Finally, a convenient way to alter a lot of options is to send an existing options structure as the first input argument.

ops = sdpsettings('solver','sdpa');
ops = sdpsettings(ops,'verbose',0);
Related commands
solvesdp

 

SDPVAR

Syntax

 

x = sdpvar(n,m,'field','type')

n:

Height(s)

m:

Width(s)

'field':

char {'real','complex'}

'type':

char {'symmetric','full','hermitian','toeplitz','hankel','skew'}
Description
sdpvar is used to define symbolic decision variables.
Examples
A scalar real-valued variable is defined with
P = sdpvar(1,1)

A square real-valued symmetric matrix is obtained with

P = sdpvar(n,n)

The commands above can be simplified by only giving one argument when defining a symmetric matrix or a scalar (this might not work on MATLAB 5.3 and earlier version).

P = sdpvar(n)

We can also define the same matrix using a more verbose notation.

P = sdpvar(n,n,'symmetric')

A fully parameterized square matrix requires a third argument.

P = sdpvar(n,n,'full')

A square complex-valued fully parameterized matrix is obtained with

P = sdpvar(n,n,'full','complex')

YALMIP tries to complete the third and fourth argument, so an equivalent command is

P = sdpvar(n,n,'sy','co')

Variables can alternatively be defined using command line syntax.

sdpvar x y z(1,1) u(2,2) v(2,3,'full','complex')

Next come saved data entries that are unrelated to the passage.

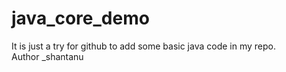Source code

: # java_core_demo
It is just a try for github to add some basic java code in my repo.
<BR>
Author _shantanu
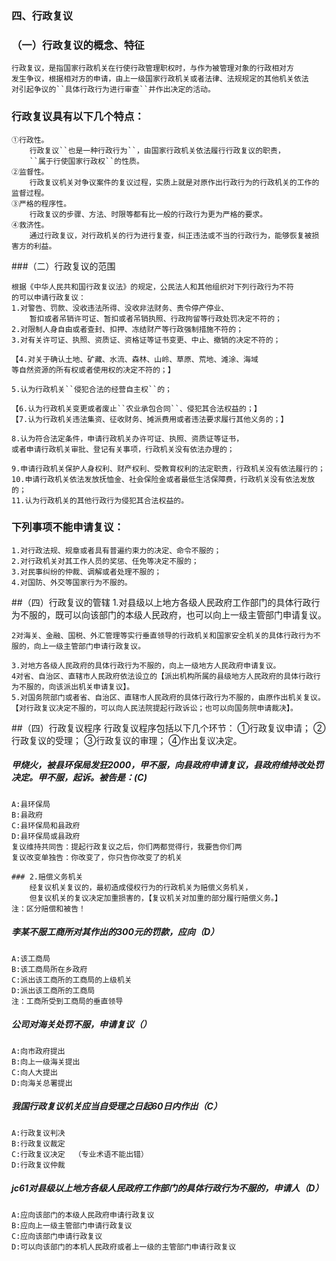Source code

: ### 四、行政复议
### （一）行政复议的概念、特征
    行政复议，是指国家行政机关在行使行政管理职权时，与作为被管理对象的行政相对方
    发生争议，根据相对方的申请，由上一级国家行政机关或者法律、法规规定的其他机关依法
    对引起争议的``具体行政行为进行审查``并作出决定的活动。
    
### 行政复议具有以下几个特点：
    ①行政性。
        行政复议``也是一种行政行为``，由国家行政机关依法履行行政复议的职责，
        ``属于行使国家行政权``的性质。
    ②监督性。
        行政复议机关对争议案件的复议过程，实质上就是对原作出行政行为的行政机关的工作的监督过程。
    ③严格的程序性。
        行政复议的步骤、方法、时限等都有比一般的行政行为更为严格的要求。
    ④救济性。
        通过行政复议，对行政机关的行为进行复查，纠正违法或不当的行政行为，能够恢复被损害方的利益。
        
###（二）行政复议的范围

    根据《中华人民共和国行政复议法》的规定，公民法人和其他组织对下列行政行为不符
    的可以申请行政复议：
    1.对警告、罚款、没收违法所得、没收非法财务、责令停产停业、
        暂扣或者吊销许可证、暂扣或者吊销执照、行政拘留等行政处罚决定不符的；
    2.对限制人身自由或者查封、扣押、冻结财产等行政强制措施不符的；
    3.对有关许可证、执照、资质证、资格证等证书变更、中止、撤销的决定不符的；
    
    【4.对关于确认土地、矿藏、水流、森林、山岭、草原、荒地、滩涂、海域
    等自然资源的所有权或者使用权的决定不符的；】
    
    5.认为行政机关``侵犯合法的经营自主权``的；
    
    【6.认为行政机关变更或者废止``农业承包合同``、侵犯其合法权益的；】
    【7.认为行政机关违法集资、征收财务、摊派费用或者违法要求履行其他义务的；】
    
    8.认为符合法定条件，申请行政机关办许可证、执照、资质证等证书，
    或者申请行政机关审批、登记有关事项，行政机关没有依法办理的；
    
    9.申请行政机关保护人身权利、财产权利、受教育权利的法定职责，行政机关没有依法履行的；
    10.申请行政机关依法发放抚恤金、社会保险金或者最低生活保障费，行政机关没有依法发放的；
    11.认为行政机关的其他行政行为侵犯其合法权益的。
    
### 下列事项不能申请复议：
    1.对行政法规、规章或者具有普遍约束力的决定、命令不服的；
    2.对行政机关对其工作人员的奖惩、任免等决定不服的；
    3.对民事纠纷的仲裁、调解或者处理不服的；
    4.对国防、外交等国家行为不服的。

##（四）行政复议的管辖
    1.对县级以上地方各级人民政府工作部门的具体行政行为不服的，既可以向该部门的本级人民政府，也可以向上一级主管部门申请复议。
    
    2对海关、金融、国税、外汇管理等实行垂直领导的行政机关和国家安全机关的具体行政行为不服的，向上一级主管部门申请行政复议。
    
    3.对地方各级人民政府的具体行政行为不服的，向上一级地方人民政府申请复议。
    4对省、自治区、直辖市人民政府依法设立的【派出机构所属的县级地方人民政府的具体行政行为不服的，向该派出机关申请复议】。
    5.对国务院部门或者省、自治区、直辖市人民政府的具体行政行为不服的，由原作出机关复议。
    【对行政复议决定不服的，可以向人民法院提起行政诉讼；也可以向国务院申请裁决】。



##（四）行政复议程序
    行政复议程序包括以下几个环节：
        ①行政复议申请；
        ②行政复议的受理；
        ③行政复议的审理；
        ④作出复议决定。

##### 甲烧火，被县环保局发狂2000，甲不服，向县政府申请复议，县政府维持改处罚决定。甲不服，起诉。被告是：(C)
    A:县环保局
    B:县政府
    C:县环保局和县政府
    D:县环保局或县政府
    复议维持共同告：提起行政复议之后，你们两都觉得行，我要告你们两
    复议改变单独告：你改变了，你只告你改变了的机关

    ### 2.赔偿义务机关    
        经复议机关复议的，最初造成侵权行为的行政机关为赔偿义务机关，
        但复议机关的复议决定加重损害的，【复议机关对加重的部分履行赔偿义务。】
    注：区分赔偿和被告！        

##### 李某不服工商所对其作出的300元的罚款，应向（D）
    A:该工商局
    B:该工商局所在乡政府
    C:派出该工商所的工商局的上级机关
    D:派出该工商所的工商局
    注：工商所受到工商局的垂直领导

##### 公司对海关处罚不服，申请复议（）
    A:向市政府提出
    B:向上一级海关提出
    C:向人大提出
    D:向海关总署提出

##### 我国行政复议机关应当自受理之日起60日内作出（C）
    A:行政复议判决
    B:行政复议裁定
    C:行政复议决定  （专业术语不能出错）
    D:行政复议仲裁

##### jc61对县级以上地方各级人民政府工作部门的具体行政行为不服的，申请人（D）
    A:应向该部门的本级人民政府申请行政复议
    B:应向上一级主管部门申请行政复议
    C:应向该部门申请行政复议
    D:可以向该部门的本机人民政府或者上一级的主管部门申请行政复议










    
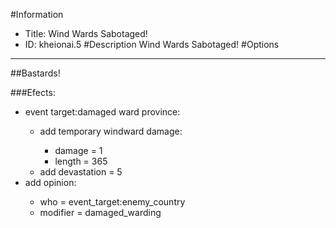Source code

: #Information
 - Title: Wind Wards Sabotaged!
 - ID: kheionai.5
#Description
Wind Wards Sabotaged!
#Options

___
##Bastards!

###Efects:<ul><li>event target:damaged ward province:</li><ul><li>add temporary windward damage:</li><ul><li>damage = 1</li><li>length = 365</li></ul><li>add devastation = 5</li></ul><li>add opinion:</li><ul><li>who = event_target:enemy_country</li><li>modifier = damaged_warding</li></ul></ul>
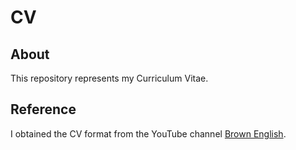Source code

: # CV

## About

This repository represents my Curriculum Vitae.

## Reference

I obtained the CV format from the YouTube channel [Brown English](https://www.youtube.com/watch?v=I9dNcNVx1Gg).
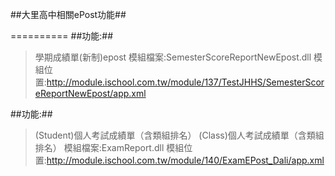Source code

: ##大里高中相關ePost功能##

==========
##功能:##
>學期成績單(新制)epost
>模組檔案:SemesterScoreReportNewEpost.dll
>模組位置:http://module.ischool.com.tw/module/137/TestJHHS/SemesterScoreReportNewEpost/app.xml

##功能:##
>(Student)個人考試成績單（含類組排名）
>(Class)個人考試成績單（含類組排名）
>模組檔案:ExamReport.dll
>模組位置:http://module.ischool.com.tw/module/140/ExamEPost_Dali/app.xml
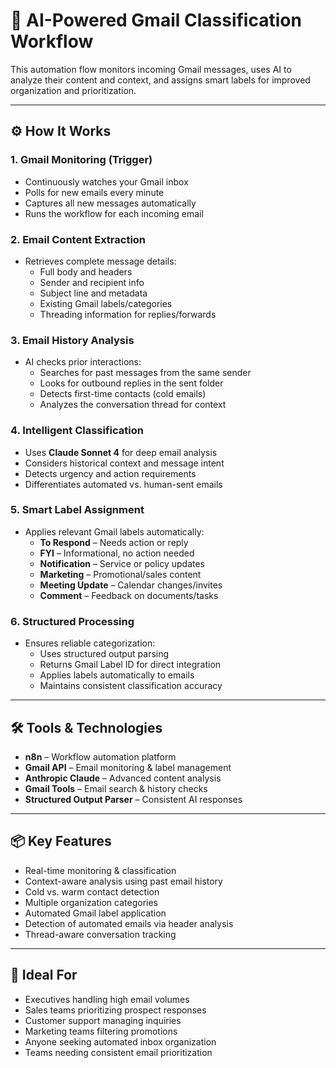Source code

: # 📧 AI-Powered Gmail Classification Workflow

This automation flow monitors incoming Gmail messages, uses AI to analyze their content and context, and assigns smart labels for improved organization and prioritization.

---

## ⚙️ How It Works

### 1. Gmail Monitoring (Trigger)
- Continuously watches your Gmail inbox
- Polls for new emails every minute
- Captures all new messages automatically
- Runs the workflow for each incoming email

### 2. Email Content Extraction
- Retrieves complete message details:
  - Full body and headers
  - Sender and recipient info
  - Subject line and metadata
  - Existing Gmail labels/categories
  - Threading information for replies/forwards

### 3. Email History Analysis
- AI checks prior interactions:
  - Searches for past messages from the same sender
  - Looks for outbound replies in the sent folder
  - Detects first-time contacts (cold emails)
  - Analyzes the conversation thread for context

### 4. Intelligent Classification
- Uses **Claude Sonnet 4** for deep email analysis
- Considers historical context and message intent
- Detects urgency and action requirements
- Differentiates automated vs. human-sent emails

### 5. Smart Label Assignment
- Applies relevant Gmail labels automatically:
  - **To Respond** – Needs action or reply
  - **FYI** – Informational, no action needed
  - **Notification** – Service or policy updates
  - **Marketing** – Promotional/sales content
  - **Meeting Update** – Calendar changes/invites
  - **Comment** – Feedback on documents/tasks

### 6. Structured Processing
- Ensures reliable categorization:
  - Uses structured output parsing
  - Returns Gmail Label ID for direct integration
  - Applies labels automatically to emails
  - Maintains consistent classification accuracy

---

## 🛠 Tools & Technologies
- **n8n** – Workflow automation platform  
- **Gmail API** – Email monitoring & label management  
- **Anthropic Claude** – Advanced content analysis  
- **Gmail Tools** – Email search & history checks  
- **Structured Output Parser** – Consistent AI responses  

---

## 📦 Key Features
- Real-time monitoring & classification
- Context-aware analysis using past email history
- Cold vs. warm contact detection
- Multiple organization categories
- Automated Gmail label application
- Detection of automated emails via header analysis
- Thread-aware conversation tracking

---

## 🚀 Ideal For
- Executives handling high email volumes
- Sales teams prioritizing prospect responses
- Customer support managing inquiries
- Marketing teams filtering promotions
- Anyone seeking automated inbox organization
- Teams needing consistent email prioritization
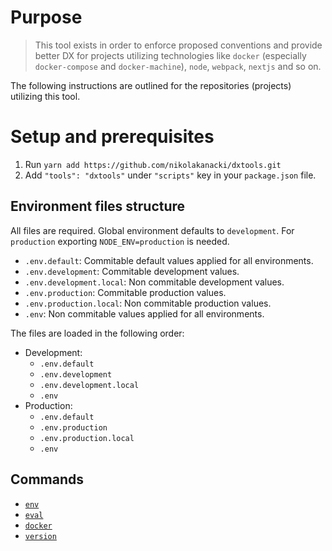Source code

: # Purpose

> This tool exists in order to enforce proposed conventions and provide better DX for projects utilizing technologies like `docker` (especially `docker-compose` and `docker-machine`), `node`, `webpack`, `nextjs` and so on.

The following instructions are outlined for the repositories (projects) utilizing this tool.

# Setup and prerequisites

1. Run `yarn add https://github.com/nikolakanacki/dxtools.git`
2. Add `"tools": "dxtools"` under `"scripts"` key in your `package.json` file.

## Environment files structure

All files are required. Global environment defaults to `development`.
For `production` exporting `NODE_ENV=production` is needed.

- `.env.default`: Commitable default values applied for all environments.
- `.env.development`: Commitable development values.
- `.env.development.local`: Non commitable development values.
- `.env.production`: Commitable production values.
- `.env.production.local`: Non commitable production values.
- `.env`: Non commitable values applied for all environments.

The files are loaded in the following order:

- Development:
  - `.env.default`
  - `.env.development`
  - `.env.development.local`
  - `.env`
- Production:
  - `.env.default`
  - `.env.production`
  - `.env.production.local`
  - `.env`

## Commands

- [`env`](commands/env.md)
- [`eval`](commands/eval.md)
- [`docker`](commands/docker.md)
- [`version`](commands/version.md)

A lot of users seem to get stuck initially on simple things such as defining a diagonal matrix. The most important thing to remember when working with YALMIP is that almost all MATLAB operators can be applied also on sdpvar objects. Hence, we create diagonal matrices with

X = diag(sdpvar(n,1));

Or Hankel...

X = hankel(sdpvar(n,1));

A typical situation is that several identical variables are needed, and the most straightforward way to code this is to use a loop.

for i = 1:100; X{i} = sdpvar(5,5);end

However, a much more efficient way to implement this is to use vector valued dimensions (this currently only works if all matrices are symmetric or full)

X = sdpvar(5*ones(1,100),5*ones(1,100));

Another way to create multi-dimensional matrices is to use more than 2 dimension arguments

X = sdpvar(5,5,100);

The benefit with this approach is that this variable can be manipulated as standard 1D and 2D sdpvar objects.

Related commands
assign, binvar, intvar, set

 

SEE

Syntax see(x)
x: sdpvar object
Description
see is used to print the base matrices of an sdpvar object.
Examples
A symmetric 2x2 matrix has the following base matrices
x = sdpvar(2,2);
see(x)

Constant matrix
 
     0     0
     0     0
Base matrices
 
     1     0
     0     0
 
     0     1
     1     0
 
     0     0
     0     1
 
Used variables
 
     1     2     3

When an sdpvar object is altered, the base matrices change

 
x = sdpvar(1,1);
see(2*x-3)
Constant matrix
 
    -3
Base matrices
 
     2
 
Used variables
 
     4
 
Related commands
getbase, getbasematrix, getvariables, recover, sdpvar

 

SET

Syntax

 

F = set(X,'tag')

F:

set object

X:

sdpvar or constraint object, or string

'tag':

char
Description
set is used to define the constraints in a problem
Example
To begin with, note that it is possible to create an empty set object (this can be useful in some loop-constructs).
F = set([]);

Secondly, do not confuse the set object with the standard command set in MATLAB. Yes, it is confusing, but set was the only relevant short word for defining the feasible set that I could come up with...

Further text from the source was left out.